■ **ACTIVITY**:
Repeat every record exactly, but keep images out of the copy.

▼

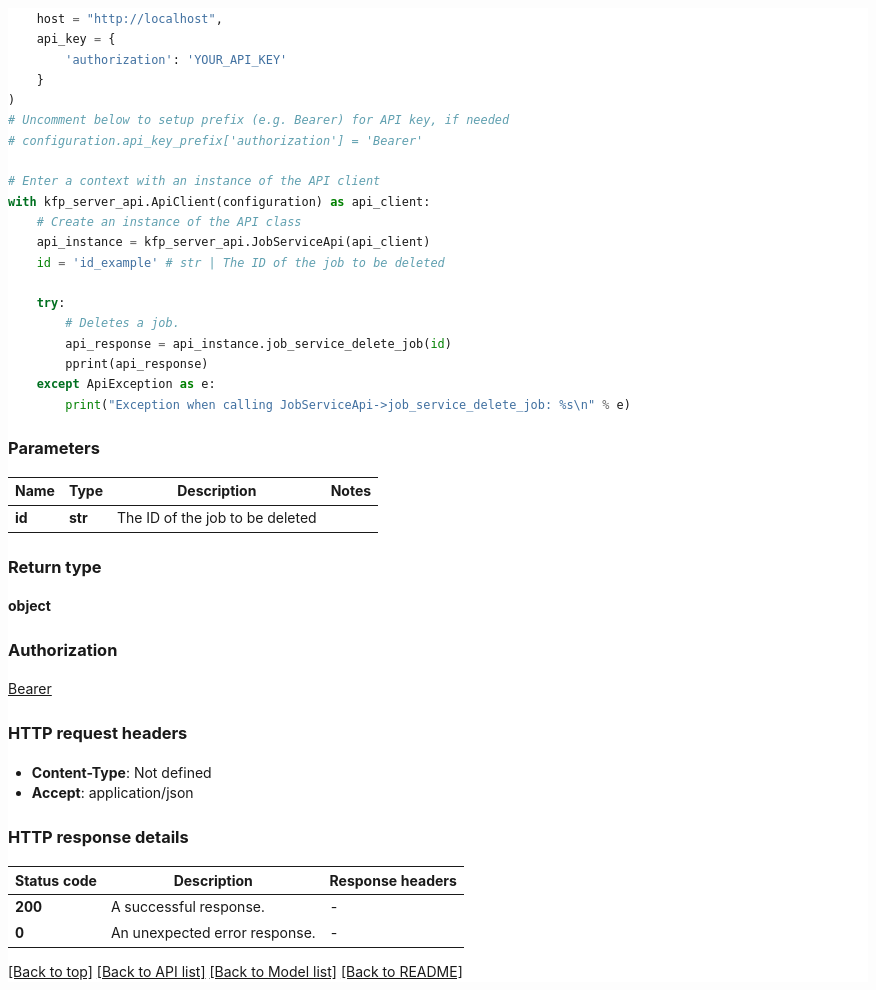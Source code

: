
 ```python
    host = "http://localhost",
    api_key = {
        'authorization': 'YOUR_API_KEY'
    }
)
# Uncomment below to setup prefix (e.g. Bearer) for API key, if needed
# configuration.api_key_prefix['authorization'] = 'Bearer'

# Enter a context with an instance of the API client
with kfp_server_api.ApiClient(configuration) as api_client:
    # Create an instance of the API class
    api_instance = kfp_server_api.JobServiceApi(api_client)
    id = 'id_example' # str | The ID of the job to be deleted

    try:
        # Deletes a job.
        api_response = api_instance.job_service_delete_job(id)
        pprint(api_response)
    except ApiException as e:
        print("Exception when calling JobServiceApi->job_service_delete_job: %s\n" % e)
```

### Parameters

| Name   | Type    | Description                     | Notes |
| ------ | ------- | ------------------------------- | ----- |
| **id** | **str** | The ID of the job to be deleted |

### Return type

**object**

### Authorization

[Bearer](../README.md#Bearer)

### HTTP request headers

- **Content-Type**: Not defined
- **Accept**: application/json

### HTTP response details

| Status code | Description                   | Response headers |
| ----------- | ----------------------------- | ---------------- |
| **200**     | A successful response.        | -                |
| **0**       | An unexpected error response. | -                |

[[Back to top]](#) [[Back to API list]](../README.md#documentation-for-api-endpoints) [[Back to Model list]](../README.md#documentation-for-models) [[Back to README]](../README.md)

▲

■ **ANSWER FOR THIS EXERCISE**:
Source code

:
 ```python
    host = "http://localhost",
    api_key = {
        'authorization': 'YOUR_API_KEY'
    }
)
# Uncomment below to setup prefix (e.g. Bearer) for API key, if needed
# configuration.api_key_prefix['authorization'] = 'Bearer'

# Enter a context with an instance of the API client
with kfp_server_api.ApiClient(configuration) as api_client:
    # Create an instance of the API class
    api_instance = kfp_server_api.JobServiceApi(api_client)
    id = 'id_example' # str | The ID of the job to be deleted

    try:
        # Deletes a job.
        api_response = api_instance.job_service_delete_job(id)
        pprint(api_response)
    except ApiException as e:
        print("Exception when calling JobServiceApi->job_service_delete_job: %s\n" % e)
```

### Parameters

| Name   | Type    | Description                     | Notes |
| ------ | ------- | ------------------------------- | ----- |
| **id** | **str** | The ID of the job to be deleted |

### Return type

**object**

### Authorization

[Bearer](../README.md#Bearer)

### HTTP request headers

- **Content-Type**: Not defined
- **Accept**: application/json

### HTTP response details

| Status code | Description                   | Response headers |
| ----------- | ----------------------------- | ---------------- |
| **200**     | A successful response.        | -                |
| **0**       | An unexpected error response. | -                |

[[Back to top]](#) [[Back to API list]](../README.md#documentation-for-api-endpoints) [[Back to Model list]](../README.md#documentation-for-models) [[Back to README]](../README.md)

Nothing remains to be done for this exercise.